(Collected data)
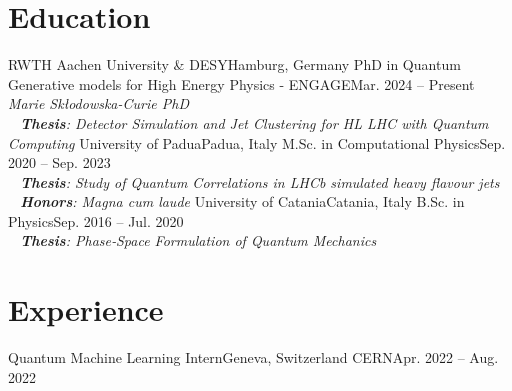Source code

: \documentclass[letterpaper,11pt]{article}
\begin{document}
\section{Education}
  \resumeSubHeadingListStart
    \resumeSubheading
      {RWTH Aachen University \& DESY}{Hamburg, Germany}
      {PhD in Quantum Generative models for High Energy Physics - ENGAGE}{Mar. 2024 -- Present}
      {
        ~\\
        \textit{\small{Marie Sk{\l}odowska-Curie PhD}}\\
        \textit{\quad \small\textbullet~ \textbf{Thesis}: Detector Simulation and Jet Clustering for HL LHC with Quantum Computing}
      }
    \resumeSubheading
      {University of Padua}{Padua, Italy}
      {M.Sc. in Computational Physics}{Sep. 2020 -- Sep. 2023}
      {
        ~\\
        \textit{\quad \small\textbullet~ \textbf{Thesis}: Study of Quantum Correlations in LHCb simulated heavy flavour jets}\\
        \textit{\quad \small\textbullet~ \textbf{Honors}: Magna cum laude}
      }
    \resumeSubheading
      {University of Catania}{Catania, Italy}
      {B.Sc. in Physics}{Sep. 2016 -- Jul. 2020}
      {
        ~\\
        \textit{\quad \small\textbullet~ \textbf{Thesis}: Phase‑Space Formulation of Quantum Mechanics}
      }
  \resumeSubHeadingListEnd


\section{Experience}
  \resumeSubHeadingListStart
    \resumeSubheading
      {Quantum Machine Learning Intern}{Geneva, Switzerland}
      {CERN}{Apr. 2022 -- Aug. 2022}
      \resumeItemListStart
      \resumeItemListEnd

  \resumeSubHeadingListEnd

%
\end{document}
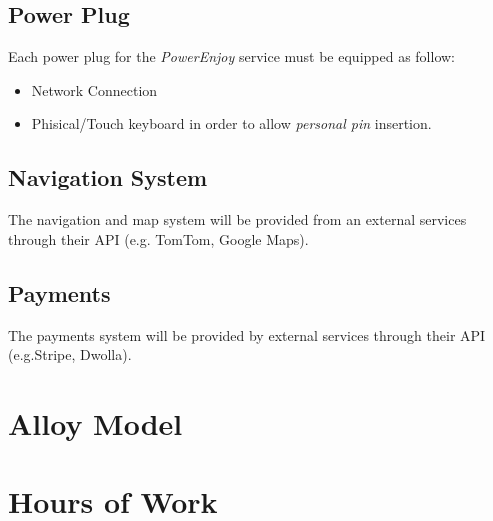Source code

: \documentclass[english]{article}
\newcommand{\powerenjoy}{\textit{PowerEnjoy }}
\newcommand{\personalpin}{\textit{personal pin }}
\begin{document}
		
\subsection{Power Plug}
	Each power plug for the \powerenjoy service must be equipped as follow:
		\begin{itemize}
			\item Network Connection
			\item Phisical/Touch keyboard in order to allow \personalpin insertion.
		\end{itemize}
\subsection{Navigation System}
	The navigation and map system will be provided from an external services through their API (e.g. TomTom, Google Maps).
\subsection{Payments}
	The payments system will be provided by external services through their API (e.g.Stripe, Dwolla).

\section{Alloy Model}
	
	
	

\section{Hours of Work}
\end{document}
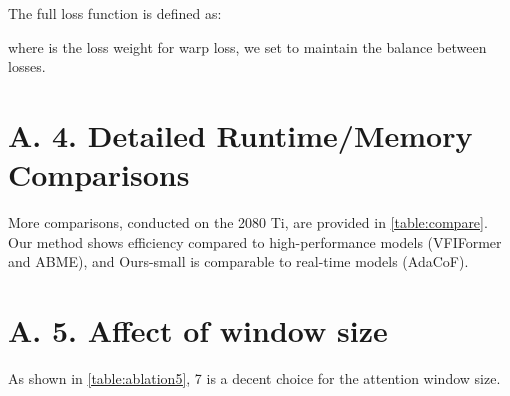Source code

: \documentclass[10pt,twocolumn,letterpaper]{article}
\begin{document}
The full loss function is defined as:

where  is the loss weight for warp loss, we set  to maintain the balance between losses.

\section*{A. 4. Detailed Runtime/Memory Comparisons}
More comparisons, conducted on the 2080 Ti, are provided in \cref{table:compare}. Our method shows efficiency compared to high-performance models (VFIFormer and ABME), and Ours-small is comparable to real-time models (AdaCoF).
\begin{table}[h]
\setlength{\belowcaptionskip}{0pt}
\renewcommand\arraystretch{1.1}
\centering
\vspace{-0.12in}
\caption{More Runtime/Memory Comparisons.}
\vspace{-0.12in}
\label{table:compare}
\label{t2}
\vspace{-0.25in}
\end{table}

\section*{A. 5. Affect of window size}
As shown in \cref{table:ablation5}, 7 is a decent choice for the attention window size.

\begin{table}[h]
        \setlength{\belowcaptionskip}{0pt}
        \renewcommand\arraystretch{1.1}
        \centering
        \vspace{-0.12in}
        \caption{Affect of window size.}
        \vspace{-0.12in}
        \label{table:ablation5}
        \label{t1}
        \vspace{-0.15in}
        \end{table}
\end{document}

* [Work item]
Take the line above containing "The navigation and", the line containing "The payments system", and all lines in between, and copy them exactly without anything else.

* [Result of this exercise]
	The navigation and map system will be provided from an external services through their API (e.g. TomTom, Google Maps).
\subsection{Payments}
	The payments system will be provided by external services through their API (e.g.Stripe, Dwolla).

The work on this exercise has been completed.